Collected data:
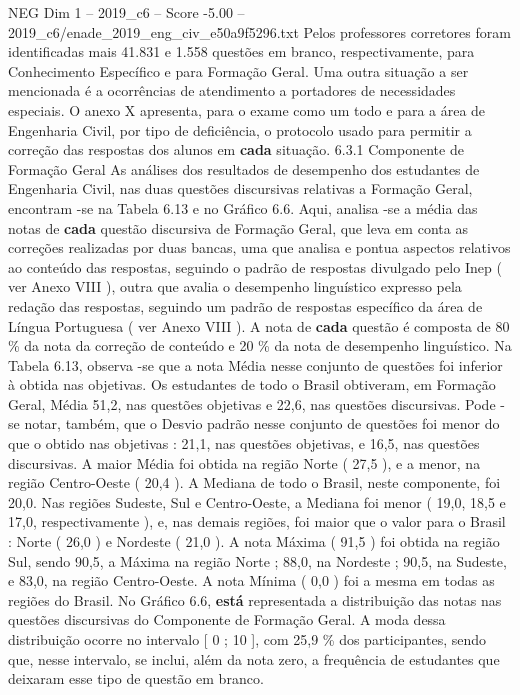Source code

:\begin{textsample}{NEG Dim 1 – 2019\_c6 – Score -5.00 – 2019\_c6/enade\_2019\_eng\_civ\_e50a9f5296.txt}
Pelos professores corretores foram identificadas mais 41.831 e 1.558 questões em branco, respectivamente, para Conhecimento Específico e para Formação Geral.
Uma outra situação a ser mencionada é a ocorrências de atendimento a portadores de necessidades especiais.
O anexo X apresenta, para o exame como um todo e para a área de Engenharia Civil, por tipo de deficiência, o protocolo usado para permitir a correção das respostas dos alunos em \textbf{cada} situação. 6.3.1 Componente de Formação Geral As análises dos resultados de desempenho dos estudantes de Engenharia Civil, nas duas questões discursivas relativas a Formação Geral, encontram -se na Tabela 6.13 e no Gráfico 6.6.
Aqui, analisa -se a média das notas de \textbf{cada} questão discursiva de Formação Geral, que leva em conta as correções realizadas por duas bancas, uma que analisa e pontua aspectos relativos ao conteúdo das respostas, seguindo o padrão de respostas divulgado pelo Inep ( ver Anexo VIII ), outra que avalia o desempenho linguístico expresso pela redação das respostas, seguindo um padrão de respostas específico da área de Língua Portuguesa ( ver Anexo VIII ).
A nota de \textbf{cada} questão é composta de 80 \% da nota da correção de conteúdo e 20 \% da nota de desempenho linguístico.
Na Tabela 6.13, observa -se que a nota Média nesse conjunto de questões foi inferior à obtida nas objetivas.
Os estudantes de todo o Brasil obtiveram, em Formação Geral, Média 51,2, nas questões objetivas e 22,6, nas questões discursivas.
Pode -se notar, também, que o Desvio padrão nesse conjunto de questões foi menor do que o obtido nas objetivas : 21,1, nas questões objetivas, e 16,5, nas questões discursivas.
A maior Média foi obtida na região Norte ( 27,5 ), e a menor, na região Centro-Oeste ( 20,4 ).
A Mediana de todo o Brasil, neste componente, foi 20,0.
Nas regiões Sudeste, Sul e Centro-Oeste, a Mediana foi menor ( 19,0, 18,5 e 17,0, respectivamente ), e, nas demais regiões, foi maior que o valor para o Brasil : Norte ( 26,0 ) e Nordeste ( 21,0 ).
A nota Máxima ( 91,5 ) foi obtida na região Sul, sendo 90,5, a Máxima na região Norte ; 88,0, na Nordeste ; 90,5, na Sudeste, e 83,0, na região Centro-Oeste.
A nota Mínima ( 0,0 ) foi a mesma em todas as regiões do Brasil.
No Gráfico 6.6, \textbf{está} representada a distribuição das notas nas questões discursivas do Componente de Formação Geral.
A moda dessa distribuição ocorre no intervalo [ 0 ; 10 ], com 25,9 \% dos participantes, sendo que, nesse intervalo, se inclui, além da nota zero, a frequência de estudantes que deixaram esse tipo de questão em branco.

\end{textsample}
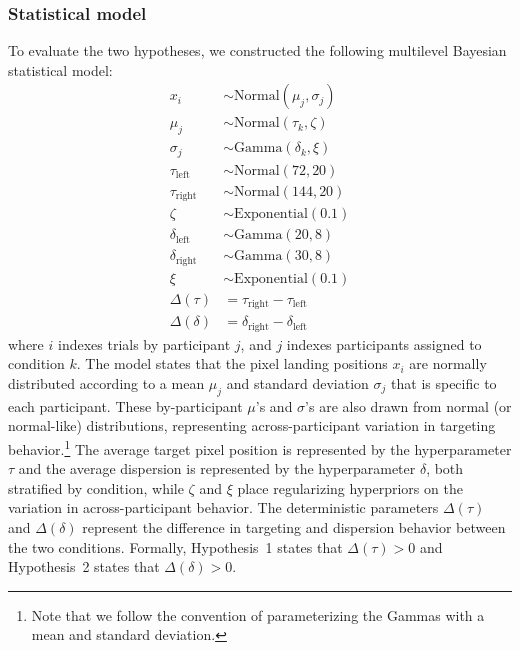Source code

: \documentclass[doc,biblatex,floatsintext]{apa7}
\begin{document}
\subsubsection{Statistical model}

To evaluate the two hypotheses, we constructed the following multilevel Bayesian statistical model:
\begin{align*}
                  x_{i} & \sim \mathrm{Normal}(\mu_{j}, \sigma_{j}) \\
                \mu_{j} & \sim \mathrm{Normal}(\tau_k, \zeta) \\
             \sigma_{j} & \sim \mathrm{Gamma}(\delta_k, \xi) \\
     \tau_\mathrm{left} & \sim \mathrm{Normal}(72, 20) \\
    \tau_\mathrm{right} & \sim \mathrm{Normal}(144, 20) \\
                  \zeta & \sim \mathrm{Exponential}(0.1) \\
   \delta_\mathrm{left} & \sim \mathrm{Gamma}(20, 8) \\
  \delta_\mathrm{right} & \sim \mathrm{Gamma}(30, 8) \\
                    \xi & \sim \mathrm{Exponential}(0.1) \\
           \Delta(\tau) & = \tau_\mathrm{right} - \tau_\mathrm{left} \\
         \Delta(\delta) & = \delta_\mathrm{right} - \delta_\mathrm{left}
\end{align*}
where $i$ indexes trials by participant $j$, and $j$ indexes participants assigned to condition $k$. The model states that the pixel landing positions $x_i$ are normally distributed according to a mean $\mu_{j}$ and standard deviation $\sigma_{j}$ that is specific to each participant. These by-participant $\mu$'s and $\sigma$'s are also drawn from normal (or normal-like) distributions, representing across-participant variation in targeting behavior.\footnote{Note that we follow the convention of parameterizing the Gammas with a mean and standard deviation.} The average target pixel position is represented by the hyperparameter $\tau$ and the average dispersion is represented by the hyperparameter $\delta$, both stratified by condition, while $\zeta$ and $\xi$ place regularizing hyperpriors on the variation in across-participant behavior. The deterministic parameters $\Delta(\tau)$ and $\Delta(\delta)$ represent the difference in targeting and dispersion behavior between the two conditions. Formally, Hypothesis~1 states that $\Delta(\tau) > 0$ and Hypothesis~2 states that $\Delta(\delta) > 0$.
\end{document}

EXERCISE BRIEF: Could you transcribe every entry above exactly, leaving out the images?

EXERCISE OUTPUT:
Source code

:\begin{textsample}{NEG Dim 1 – 2019\_c6 – Score -5.00 – 2019\_c6/enade\_2019\_eng\_civ\_e50a9f5296.txt}
Pelos professores corretores foram identificadas mais 41.831 e 1.558 questões em branco, respectivamente, para Conhecimento Específico e para Formação Geral.
Uma outra situação a ser mencionada é a ocorrências de atendimento a portadores de necessidades especiais.
O anexo X apresenta, para o exame como um todo e para a área de Engenharia Civil, por tipo de deficiência, o protocolo usado para permitir a correção das respostas dos alunos em \textbf{cada} situação. 6.3.1 Componente de Formação Geral As análises dos resultados de desempenho dos estudantes de Engenharia Civil, nas duas questões discursivas relativas a Formação Geral, encontram -se na Tabela 6.13 e no Gráfico 6.6.
Aqui, analisa -se a média das notas de \textbf{cada} questão discursiva de Formação Geral, que leva em conta as correções realizadas por duas bancas, uma que analisa e pontua aspectos relativos ao conteúdo das respostas, seguindo o padrão de respostas divulgado pelo Inep ( ver Anexo VIII ), outra que avalia o desempenho linguístico expresso pela redação das respostas, seguindo um padrão de respostas específico da área de Língua Portuguesa ( ver Anexo VIII ).
A nota de \textbf{cada} questão é composta de 80 \% da nota da correção de conteúdo e 20 \% da nota de desempenho linguístico.
Na Tabela 6.13, observa -se que a nota Média nesse conjunto de questões foi inferior à obtida nas objetivas.
Os estudantes de todo o Brasil obtiveram, em Formação Geral, Média 51,2, nas questões objetivas e 22,6, nas questões discursivas.
Pode -se notar, também, que o Desvio padrão nesse conjunto de questões foi menor do que o obtido nas objetivas : 21,1, nas questões objetivas, e 16,5, nas questões discursivas.
A maior Média foi obtida na região Norte ( 27,5 ), e a menor, na região Centro-Oeste ( 20,4 ).
A Mediana de todo o Brasil, neste componente, foi 20,0.
Nas regiões Sudeste, Sul e Centro-Oeste, a Mediana foi menor ( 19,0, 18,5 e 17,0, respectivamente ), e, nas demais regiões, foi maior que o valor para o Brasil : Norte ( 26,0 ) e Nordeste ( 21,0 ).
A nota Máxima ( 91,5 ) foi obtida na região Sul, sendo 90,5, a Máxima na região Norte ; 88,0, na Nordeste ; 90,5, na Sudeste, e 83,0, na região Centro-Oeste.
A nota Mínima ( 0,0 ) foi a mesma em todas as regiões do Brasil.
No Gráfico 6.6, \textbf{está} representada a distribuição das notas nas questões discursivas do Componente de Formação Geral.
A moda dessa distribuição ocorre no intervalo [ 0 ; 10 ], com 25,9 \% dos participantes, sendo que, nesse intervalo, se inclui, além da nota zero, a frequência de estudantes que deixaram esse tipo de questão em branco.

\end{textsample}
Source code

: \documentclass[doc,biblatex,floatsintext]{apa7}
\begin{document}
\subsubsection{Statistical model}

To evaluate the two hypotheses, we constructed the following multilevel Bayesian statistical model:
\begin{align*}
                  x_{i} & \sim \mathrm{Normal}(\mu_{j}, \sigma_{j}) \\
                \mu_{j} & \sim \mathrm{Normal}(\tau_k, \zeta) \\
             \sigma_{j} & \sim \mathrm{Gamma}(\delta_k, \xi) \\
     \tau_\mathrm{left} & \sim \mathrm{Normal}(72, 20) \\
    \tau_\mathrm{right} & \sim \mathrm{Normal}(144, 20) \\
                  \zeta & \sim \mathrm{Exponential}(0.1) \\
   \delta_\mathrm{left} & \sim \mathrm{Gamma}(20, 8) \\
  \delta_\mathrm{right} & \sim \mathrm{Gamma}(30, 8) \\
                    \xi & \sim \mathrm{Exponential}(0.1) \\
           \Delta(\tau) & = \tau_\mathrm{right} - \tau_\mathrm{left} \\
         \Delta(\delta) & = \delta_\mathrm{right} - \delta_\mathrm{left}
\end{align*}
where $i$ indexes trials by participant $j$, and $j$ indexes participants assigned to condition $k$. The model states that the pixel landing positions $x_i$ are normally distributed according to a mean $\mu_{j}$ and standard deviation $\sigma_{j}$ that is specific to each participant. These by-participant $\mu$'s and $\sigma$'s are also drawn from normal (or normal-like) distributions, representing across-participant variation in targeting behavior.\footnote{Note that we follow the convention of parameterizing the Gammas with a mean and standard deviation.} The average target pixel position is represented by the hyperparameter $\tau$ and the average dispersion is represented by the hyperparameter $\delta$, both stratified by condition, while $\zeta$ and $\xi$ place regularizing hyperpriors on the variation in across-participant behavior. The deterministic parameters $\Delta(\tau)$ and $\Delta(\delta)$ represent the difference in targeting and dispersion behavior between the two conditions. Formally, Hypothesis~1 states that $\Delta(\tau) > 0$ and Hypothesis~2 states that $\Delta(\delta) > 0$.
\end{document}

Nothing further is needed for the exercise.